As I told you on May 9th, in “A rose by any other name”, Caroline didn’t change her name when we married.  She came up with some socio-feminist garbage at the time to explain why but I don’t remember what it was as I wasn’t really listening.
Now the truth is out.  She still has a career to think about.  Why would she jeopardise everything by changing her name from Caroline D to Caroline W?  Many things she is but stupid, she ain’t.
Of course, having a surname that starts with a top letter isn’t always a good thing.  When I was at school I was taught biology by Mr Basterd.  We all realised that this was an unusual surname but I never, in the 8 years that I was at that school, heard any student say anything at all about it. We always referred to him as, “Charlie”. 
Maybe that says something about teenagers in Suffolk in the sixties. Actually, I’m sure that it does because there was a boy in my class called Vincent Drury and I cannot remember any comment ever being made when we all had to initial some list or other.
I was told that Charlie Basterd’s father changed his will and left everything to him because, unlike his brothers, he had not altered his name.  Actually, that’s not entirely true because someone told me that he was christened "Cecil.”
My father, who was a colleague of Charlie, told me that when he proposed to Betty Hogg, his line was, “Hogg?  That’s a nasty name. Why don’t we change it?”
I’ve always wished that my surname were “Armitage”.  I remember reading “The Children of the New Forest” when I was about eight and thinking that “Armitage”, the forester’s surname, was really nice.
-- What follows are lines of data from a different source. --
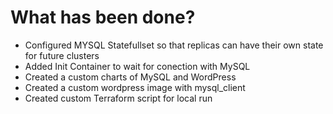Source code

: 
# What has been done?

* Configured MYSQL Statefullset so that replicas can have their own state for future clusters
* Added Init Container to wait for conection with MySQL
* Created a custom charts of MySQL and WordPress
* Created a custom wordpress image with mysql_client
* Created custom Terraform script for local run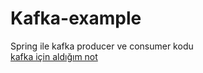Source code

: # Kafka-example
 Spring ile kafka producer ve consumer kodu<br/>[kafka için aldığım not](https://dev.to/eyupakdniz/kafka-ve-kraft-2fkg)
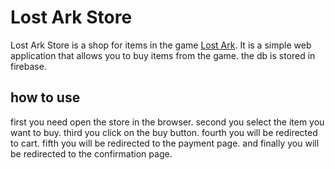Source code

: # Lost Ark Store

Lost Ark Store is a shop for items in the game [Lost Ark](https://en.wikipedia.org/wiki/Lost_Ark). It is a simple web application that allows you to buy items from the game. the db is stored in firebase. 

## how to use
first you need open the store in the browser. 
second you select the item you want to buy.
third you click on the buy button.
fourth you will be redirected to cart.
fifth you will be redirected to the payment page.
and finally you will be redirected to the confirmation page.

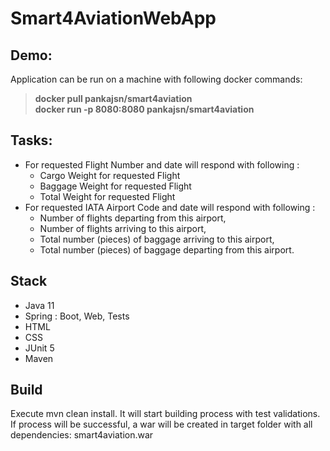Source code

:# Smart4AviationWebApp

## Demo:
Application can be run on a machine with following docker commands:
  >**docker pull pankajsn/smart4aviation**\
  >**docker run -p 8080:8080 pankajsn/smart4aviation**

## Tasks:
- For requested Flight Number and date will respond with following :
  - Cargo Weight for requested Flight
  - Baggage Weight for requested Flight
  - Total Weight for requested Flight
- For requested IATA Airport Code and date will respond with following :
  - Number of flights departing from this airport,
  - Number of flights arriving to this airport,
  - Total number (pieces) of baggage arriving to this airport,
  - Total number (pieces) of baggage departing from this airport.

## Stack
- Java 11
- Spring : Boot, Web, Tests
- HTML
- CSS
- JUnit 5
- Maven

## Build
Execute mvn clean install. It will start building process with test validations.
If process will be successful, a war will be created in target folder with all dependencies: smart4aviation.war
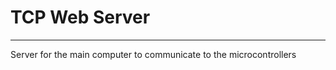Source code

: 
# TCP Web Server
--------------------

Server for the main computer to communicate to the microcontrollers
One of my relatives has done a lot of research into the Wilton name and it appears that my lot were all Egertons until some 250 years ago when one of them did something really awful and changed his name to Wilton to mitigate the resulting scandal.
If my surname were Egerton, I may not have been called Terry.  I think that Eddie Egerton has a good ring to it.  I wonder if my life would have been any different had I been called Eddie Egerton.  I hope not.
*******
In case you’re wondering whether lion poo works and I know you are, it does!  Since Caroline (I decided that it was a job for a woman) scattered some around our garden, we have had no more fox droppings. 


1 comment:

  1. I've always loved having AB as my initials - I suspect there is something in what you say!!!